Shine

For years I knew I wanted to be a writer. I took all the advanced English classes I could in high school. I was rarely seen without a book or journal in my bag, frequently both. I was the girl who would get called out for reading a book not for class in the middle of class because it was just that good.

I majored in English in college and took numerous creative writing classes with some really awesome professors. I was an editor for the school news paper. My class notes were half bits of poems or stories half notes.

Somewhere between junior year and graduation, I became disenchanted. I thought “I’m not cut out for this.” The stresses of Chris’s military career getting kicked off and all of the changes our family was facing got to me and rather than write through it all, I abandoned what I had once loved so much. I lost my dedication. Somewhere in there I lost my faith in myself to be able to do anything other than to play my role of wife and mom and figure myself out later.

Later, later, later.

The past six months have been about “later.” First it was “when we get to Virginia.” Then, “Once Sophie remembers how to nap again.” Then, “Once we get settled in Germany.”

Now became changing diapers, going for walks and dreaming about this “later” that seemed would never come. This “later” that just kept getting pushed, you guessed it, later and later. Now became sad. Now became feeling like everything I did was for everyone else. It felt like any time I was given to myself was wasted because I wasn’t working toward anything. I wasn’t concerned with a career or a financial contribution, just something. Something that would make me a better person, a better mom, a better wife and make my soul shine. Something that could make me feel like I accomplished something.

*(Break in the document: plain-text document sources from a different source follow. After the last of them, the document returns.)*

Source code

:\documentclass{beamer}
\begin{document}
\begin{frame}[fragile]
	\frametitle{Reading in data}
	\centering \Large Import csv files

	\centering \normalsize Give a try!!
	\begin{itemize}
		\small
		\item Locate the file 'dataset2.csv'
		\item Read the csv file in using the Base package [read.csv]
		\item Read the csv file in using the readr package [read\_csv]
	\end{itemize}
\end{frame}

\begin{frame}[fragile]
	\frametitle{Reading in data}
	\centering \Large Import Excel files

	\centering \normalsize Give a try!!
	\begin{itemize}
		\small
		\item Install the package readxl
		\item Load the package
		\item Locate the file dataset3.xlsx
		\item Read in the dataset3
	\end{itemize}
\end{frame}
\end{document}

Motherhood is demanding and oh so rewarding, but it’s often impossible to see the effects of your love and nurturing when your child is refusing to nap, pulling your hair and eating the dog’s food AGAIN. I can’t see how Sophie is better because I built a block tower she got to knock over or that I submitted to another hour of being the “mama gym.”

I needed something for myself that wouldn’t interfere with my important job of full time mommy. It took me a while to be okay with that. It took me a while to be okay with the fact that I’m not the type of mother who can be all diapers and bottles and sensory play activities all the time. I’m not super mom. I’m not a picture perfect stay at home mom, no matter what my social media accounts will lead you to believe.

ThatΒ was never anything that I thought I expected of myself. I always said I wouldn’t be that, that I wasn’t cut out for it the way some women are. I always said that I was OK with that, but deep down I don’t think I was. I think I wanted to be the kind of mom who only needs her kids, but there’s been this energy stirring inside of me that I’ve felt like I need to get out.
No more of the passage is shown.